DIRECTIONS FOR THIS TASK — An image-free reproduction of the data below is needed: print it exactly.

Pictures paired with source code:
━━━
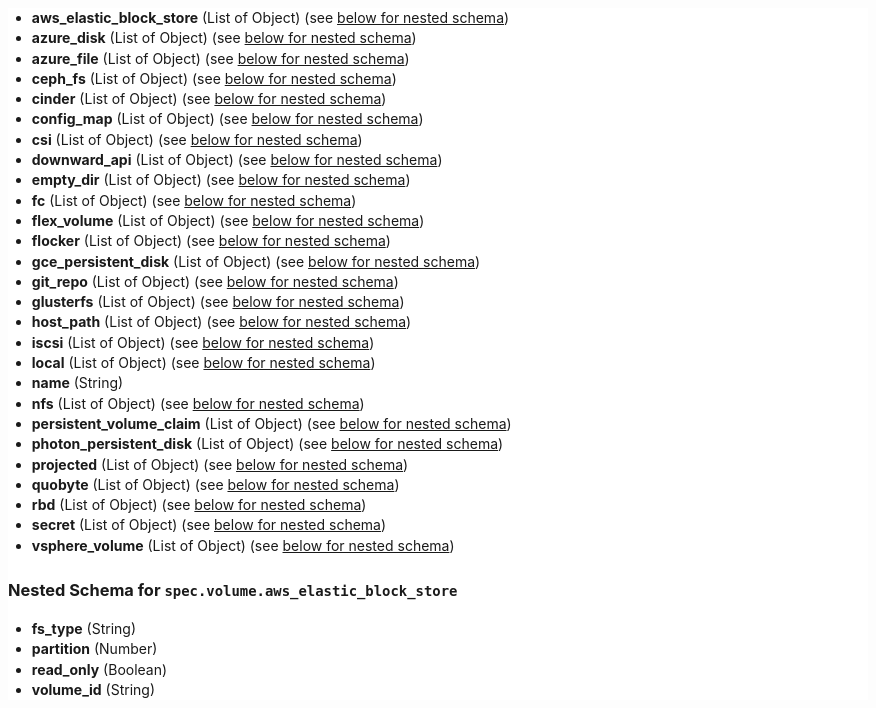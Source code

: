 - **aws_elastic_block_store** (List of Object) (see [below for nested schema](#nestedobjatt--spec--volume--aws_elastic_block_store))
- **azure_disk** (List of Object) (see [below for nested schema](#nestedobjatt--spec--volume--azure_disk))
- **azure_file** (List of Object) (see [below for nested schema](#nestedobjatt--spec--volume--azure_file))
- **ceph_fs** (List of Object) (see [below for nested schema](#nestedobjatt--spec--volume--ceph_fs))
- **cinder** (List of Object) (see [below for nested schema](#nestedobjatt--spec--volume--cinder))
- **config_map** (List of Object) (see [below for nested schema](#nestedobjatt--spec--volume--config_map))
- **csi** (List of Object) (see [below for nested schema](#nestedobjatt--spec--volume--csi))
- **downward_api** (List of Object) (see [below for nested schema](#nestedobjatt--spec--volume--downward_api))
- **empty_dir** (List of Object) (see [below for nested schema](#nestedobjatt--spec--volume--empty_dir))
- **fc** (List of Object) (see [below for nested schema](#nestedobjatt--spec--volume--fc))
- **flex_volume** (List of Object) (see [below for nested schema](#nestedobjatt--spec--volume--flex_volume))
- **flocker** (List of Object) (see [below for nested schema](#nestedobjatt--spec--volume--flocker))
- **gce_persistent_disk** (List of Object) (see [below for nested schema](#nestedobjatt--spec--volume--gce_persistent_disk))
- **git_repo** (List of Object) (see [below for nested schema](#nestedobjatt--spec--volume--git_repo))
- **glusterfs** (List of Object) (see [below for nested schema](#nestedobjatt--spec--volume--glusterfs))
- **host_path** (List of Object) (see [below for nested schema](#nestedobjatt--spec--volume--host_path))
- **iscsi** (List of Object) (see [below for nested schema](#nestedobjatt--spec--volume--iscsi))
- **local** (List of Object) (see [below for nested schema](#nestedobjatt--spec--volume--local))
- **name** (String)
- **nfs** (List of Object) (see [below for nested schema](#nestedobjatt--spec--volume--nfs))
- **persistent_volume_claim** (List of Object) (see [below for nested schema](#nestedobjatt--spec--volume--persistent_volume_claim))
- **photon_persistent_disk** (List of Object) (see [below for nested schema](#nestedobjatt--spec--volume--photon_persistent_disk))
- **projected** (List of Object) (see [below for nested schema](#nestedobjatt--spec--volume--projected))
- **quobyte** (List of Object) (see [below for nested schema](#nestedobjatt--spec--volume--quobyte))
- **rbd** (List of Object) (see [below for nested schema](#nestedobjatt--spec--volume--rbd))
- **secret** (List of Object) (see [below for nested schema](#nestedobjatt--spec--volume--secret))
- **vsphere_volume** (List of Object) (see [below for nested schema](#nestedobjatt--spec--volume--vsphere_volume))

<a id="nestedobjatt--spec--volume--aws_elastic_block_store"></a>
### Nested Schema for `spec.volume.aws_elastic_block_store`

- **fs_type** (String)
- **partition** (Number)
- **read_only** (Boolean)
- **volume_id** (String)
━━━
RESULT FOR THIS TASK —
Source code

: - **aws_elastic_block_store** (List of Object) (see [below for nested schema](#nestedobjatt--spec--volume--aws_elastic_block_store))
- **azure_disk** (List of Object) (see [below for nested schema](#nestedobjatt--spec--volume--azure_disk))
- **azure_file** (List of Object) (see [below for nested schema](#nestedobjatt--spec--volume--azure_file))
- **ceph_fs** (List of Object) (see [below for nested schema](#nestedobjatt--spec--volume--ceph_fs))
- **cinder** (List of Object) (see [below for nested schema](#nestedobjatt--spec--volume--cinder))
- **config_map** (List of Object) (see [below for nested schema](#nestedobjatt--spec--volume--config_map))
- **csi** (List of Object) (see [below for nested schema](#nestedobjatt--spec--volume--csi))
- **downward_api** (List of Object) (see [below for nested schema](#nestedobjatt--spec--volume--downward_api))
- **empty_dir** (List of Object) (see [below for nested schema](#nestedobjatt--spec--volume--empty_dir))
- **fc** (List of Object) (see [below for nested schema](#nestedobjatt--spec--volume--fc))
- **flex_volume** (List of Object) (see [below for nested schema](#nestedobjatt--spec--volume--flex_volume))
- **flocker** (List of Object) (see [below for nested schema](#nestedobjatt--spec--volume--flocker))
- **gce_persistent_disk** (List of Object) (see [below for nested schema](#nestedobjatt--spec--volume--gce_persistent_disk))
- **git_repo** (List of Object) (see [below for nested schema](#nestedobjatt--spec--volume--git_repo))
- **glusterfs** (List of Object) (see [below for nested schema](#nestedobjatt--spec--volume--glusterfs))
- **host_path** (List of Object) (see [below for nested schema](#nestedobjatt--spec--volume--host_path))
- **iscsi** (List of Object) (see [below for nested schema](#nestedobjatt--spec--volume--iscsi))
- **local** (List of Object) (see [below for nested schema](#nestedobjatt--spec--volume--local))
- **name** (String)
- **nfs** (List of Object) (see [below for nested schema](#nestedobjatt--spec--volume--nfs))
- **persistent_volume_claim** (List of Object) (see [below for nested schema](#nestedobjatt--spec--volume--persistent_volume_claim))
- **photon_persistent_disk** (List of Object) (see [below for nested schema](#nestedobjatt--spec--volume--photon_persistent_disk))
- **projected** (List of Object) (see [below for nested schema](#nestedobjatt--spec--volume--projected))
- **quobyte** (List of Object) (see [below for nested schema](#nestedobjatt--spec--volume--quobyte))
- **rbd** (List of Object) (see [below for nested schema](#nestedobjatt--spec--volume--rbd))
- **secret** (List of Object) (see [below for nested schema](#nestedobjatt--spec--volume--secret))
- **vsphere_volume** (List of Object) (see [below for nested schema](#nestedobjatt--spec--volume--vsphere_volume))

<a id="nestedobjatt--spec--volume--aws_elastic_block_store"></a>
### Nested Schema for `spec.volume.aws_elastic_block_store`

- **fs_type** (String)
- **partition** (Number)
- **read_only** (Boolean)
- **volume_id** (String)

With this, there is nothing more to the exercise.